Pros and Cons of Homeschooling
Hi! My name is Amy and I’m addicted to lists.
Sometimes I even write up lists of things I’ve already accomplished just so I can cross them all off.
So when my oldest wanted to officially be homeschooled (we had already completed a year of unofficial homeschool) I needed to know what my chances of success were. First, I went looking for statistics (there were VERY few!) and next I created a list of homeschooling pros and cons.
With only a year of sort-of-homeschooling-a-kindergartner under my belt, that initial list was lacking. Now that I’ve had eighteen years of experience homeschooling all eight of my kiddos, and successfully graduated my three oldest, my list of the pros and cons of homeschooling has grown and expanded.
Whether or not to homeschool your children is a difficult choice. I get it. We all just want to give our children the best educations possible. That’s why I’m sharing my lists of the pros and cons of homeschooling with you — to help you make an informed decision.
I’m one to always rip the bandaids off, so let’s start by talking about the cons of homeschooling, followed by the pros.
Pros and Cons of Homeschooling
Disadvantages of homeschooling:
As much as I love homeschooling, there may be some families that homeschooling won’t work for.
1. Homeschooling can be expensive. Frugal alternatives are available, but homeschooling can be expensive. >>> Here are 12 Tips for Homeschooling On a Budget <<< In addition to the cost of textbooks and curriculum, your children may also need a computer or tablet, or a microscope and other lab equipment. I’ve heard from friends that our local public high school charges an arm and a leg for fees, but overall I still think that public schools foot a huge portion of the education bill. Further, you need to take into account the loss of income for whichever parent is going to take charge of education. Or you need to figure out a way to supplement your income from home.

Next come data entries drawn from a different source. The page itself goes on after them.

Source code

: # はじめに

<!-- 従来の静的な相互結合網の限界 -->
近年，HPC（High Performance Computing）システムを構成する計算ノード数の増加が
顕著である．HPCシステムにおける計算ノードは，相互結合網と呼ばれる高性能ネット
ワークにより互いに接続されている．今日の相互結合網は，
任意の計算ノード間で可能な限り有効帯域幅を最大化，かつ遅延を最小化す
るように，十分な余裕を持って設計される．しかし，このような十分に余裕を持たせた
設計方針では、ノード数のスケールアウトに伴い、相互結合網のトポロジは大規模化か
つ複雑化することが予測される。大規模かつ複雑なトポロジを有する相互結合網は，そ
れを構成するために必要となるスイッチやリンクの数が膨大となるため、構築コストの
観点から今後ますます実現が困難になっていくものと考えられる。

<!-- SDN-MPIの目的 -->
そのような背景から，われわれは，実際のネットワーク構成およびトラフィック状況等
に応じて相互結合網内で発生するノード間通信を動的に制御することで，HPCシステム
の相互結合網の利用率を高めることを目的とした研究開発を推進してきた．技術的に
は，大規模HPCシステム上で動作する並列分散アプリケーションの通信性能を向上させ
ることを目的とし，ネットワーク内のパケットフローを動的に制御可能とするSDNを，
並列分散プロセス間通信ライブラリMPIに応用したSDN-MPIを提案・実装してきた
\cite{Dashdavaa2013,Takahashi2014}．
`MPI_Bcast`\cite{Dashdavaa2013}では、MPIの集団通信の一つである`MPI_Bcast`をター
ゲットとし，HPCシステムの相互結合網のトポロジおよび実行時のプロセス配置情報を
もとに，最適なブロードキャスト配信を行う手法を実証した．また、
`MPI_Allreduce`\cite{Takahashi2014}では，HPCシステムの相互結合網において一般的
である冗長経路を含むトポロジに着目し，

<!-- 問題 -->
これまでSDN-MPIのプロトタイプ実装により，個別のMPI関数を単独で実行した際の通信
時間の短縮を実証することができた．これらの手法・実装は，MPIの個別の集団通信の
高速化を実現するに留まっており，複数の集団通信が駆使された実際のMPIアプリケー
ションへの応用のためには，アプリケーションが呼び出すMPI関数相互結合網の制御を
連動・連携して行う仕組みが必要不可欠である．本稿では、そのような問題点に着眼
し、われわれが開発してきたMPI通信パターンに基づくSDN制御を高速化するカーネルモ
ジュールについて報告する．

2. Extracurricular activities require more effort. Public schools make access to athletic teams amazingly easy. If your teen loves sports and wants to pursue a sports scholarship, he might have a better chance of being noticed in a school setting. Public schools also provide art, dance, drama, music and other elective classes that are enticing. If I want to provide my kids the same opportunities, I have to put in extra effort to find suitable classes, drive my children back and forth, and pay for the classes out of pocket. I’ve been doing this for the last 18 years and found the community offerings to be superior to what our local public school offers, but there are still days when I thoroughly regret having signed up for things. It’s no picnic!
3. Teenagers can be HARD! If your teen has a bad attitude or struggles with motivation, he might respond better to an outside authority. At times, difficult teens may want to feel like they have a life of their own instead of always being associated with the family. Or your teen might simply struggle with always being around younger siblings and desire some separation.
4. Your home is not a school. Your local school may be able to offer your children things that you can’t provide at home, like science labs involving extensive equipment. I’m willing to go above and beyond for science, because I love it. Even so, we don’t have a lab setup like our local high school. For one thing, I can’t devote an entire room to a lab, so everything we do has to be cleaned up before the next meal. Another problem is that my little ones will poke their fingers into any and every single chemical you’re working with, and they might even try to drink it. So my teens are limited in what they can do at home.
5. Homeschooling does not provide the built-in structure that public schools do. Public-schooled kids have to be in their seats at specified times all year long. Teachers assign school work and deadlines and penalties for missing them. If you are naturally disorganized it might feel overwhelming to structure your home and homeschool (they naturally become intertwined) to provide your family necessary structure. Will you get your children up in the morning if there is no bus to catch? Will studying for the purpose of learning (as opposed to passing a test) motivate your children sufficiently? Or will you administer tests and enforce deadlines?
6. Homeschooling is another thing to add to your list. Are you willing and able to add the responsibility for educating your children to all of the mom tasks you already shoulder? When I was deciding whether or not to homeschool, I mistakenly thought I was adding a 9 – 5 teaching job to my load. Luckily, it’s nothing like that! School fits naturally into our days and actually enriches them. However, it is still another hat to add to my collection: chauffeur, chef, nurse, nutrition coordinator, personal shopper, teacher. We start worrying about college in kindergarten, because we shoulder the responsibility of preparation. And we have the burden of all that accompanies readiness for college, like academic requirements and tracking dual enrollment credits.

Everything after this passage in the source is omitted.